Packet content scanning is an essential part of network security and monitoring applications. Intrusion detection systems such as Snort™ rely heavily on regular expressions to express increasingly complex attack patterns. A typical way of matching regular expressions in a stream of input characters is by simulating the input on a Finite State Automaton (FSA), which may be a nondeterministic FSA (NFA) or a deterministic FSA (DFA), compiled from the regular expression. For example, FIG. 1 shows an example of a DFA 100 that detects the regular expression “abc.*def*ghi” in an input data stream. The regular expression “abc.*def*ghi” is in perl compatible regular expression (PCRE) format. The DFA 100 is modeled as a directed graph. The DFA states are shown in circles, the state transitions are shown using directed edges, and the set of input characters resulting in the transitions (i.e., the transition rules) are given in the rectangular boxes.

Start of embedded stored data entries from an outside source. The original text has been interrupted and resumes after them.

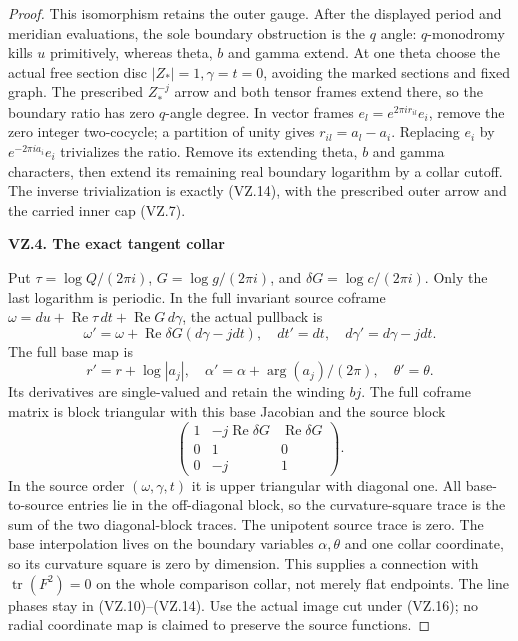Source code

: \begin{proof}
This isomorphism retains the outer gauge. After the displayed period
and meridian evaluations, the sole boundary obstruction is the \(q\)
angle: \(q\)-monodromy kills \(u\) primitively, whereas theta, \(b\)
and gamma extend. At one theta choose the actual free section disc
\(|Z_*|=1,\gamma=t=0\), avoiding the marked sections and fixed graph.
The prescribed \(Z_*^{-j}\) arrow and both tensor frames extend there,
so the boundary ratio has zero \(q\)-angle degree. In vector frames
\(e_l=e^{2\pi ir_{il}}e_i\), remove the zero integer two-cocycle;
a partition of unity gives \(r_{il}=a_l-a_i\).
Replacing \(e_i\) by \(e^{-2\pi ia_i}e_i\) trivializes the ratio.
Remove its extending theta, \(b\) and gamma characters, then extend
its remaining real boundary logarithm by a collar cutoff. The inverse
trivialization is exactly (VZ.14), with the prescribed outer arrow and
the carried inner cap (VZ.7).

\par

\medskip\noindent\textbf{VZ.4. The exact tangent collar}

\par\nobreak

Put \(\tau=\log Q/(2\pi i)\), \(G=\log g/(2\pi i)\), and
\(\delta G=\log c/(2\pi i)\). Only the last logarithm is periodic.
In the full invariant source coframe
\(\omega=du+\operatorname{Re}\tau\,dt+
\operatorname{Re}G\,d\gamma\), the actual pullback is
\[
 \omega'=\omega+\operatorname{Re}\delta G(d\gamma-jdt),\quad
 dt'=dt,\quad d\gamma'=d\gamma-jdt.                   \tag{VZ.15}
\]
The full base map is
\[
 r'=r+\log|a_j|,\quad
 \alpha'=\alpha+\arg(a_j)/(2\pi),\quad\theta'=\theta.  \tag{VZ.16}
\]
Its derivatives are single-valued and retain the winding \(bj\).
The full coframe matrix is block triangular with this base Jacobian
and the source block
\[
 \begin{pmatrix}
 1&-j\operatorname{Re}\delta G&\operatorname{Re}\delta G\\
 0&1&0\\0&-j&1
 \end{pmatrix}.                                     \tag{VZ.17}
\]
In the source order \((\omega,\gamma,t)\) it is upper triangular with
diagonal one. All base-to-source entries lie in the off-diagonal block,
so the curvature-square trace is the sum of the two diagonal-block
traces. The unipotent source trace is zero. The base interpolation lives
on the boundary variables \(\alpha,\theta\) and one collar coordinate,
so its curvature square is zero by dimension. This supplies a connection
with \(\operatorname{tr}(F^2)=0\) on the whole comparison collar, not
merely flat endpoints. The line phases stay in (VZ.10)--(VZ.14).
Use the actual image cut under (VZ.16); no radial coordinate map is
claimed to preserve the source functions.


\end{proof}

The initial state of the DFA is labeled as state 0, with intermediate states numbered 1 to 8, leading up to a match of the regular expression at state number 9. The plurality of transition rules governs transitions between the states. Note that if the regular expression is non-anchored, additional transitions that point to state 0 and state 1 would be needed in FIG. 1. Similarly, if the regular expression is anchored, there has to be an explicit invalid state in the DFA and additional transitions pointing to the invalid state for state/input combinations without a valid next state.
A FSA architecture may be programmed to recognize one or more regular expressions in an input data stream by loading a set of state transition rules into off-chip or on-chip memories. Performance of such architectures depends on the storage efficiency of the compiled set of state transition rules, as on-chip memory resources are usually limited, and off-chip memory accesses can be costly in terms of processing time.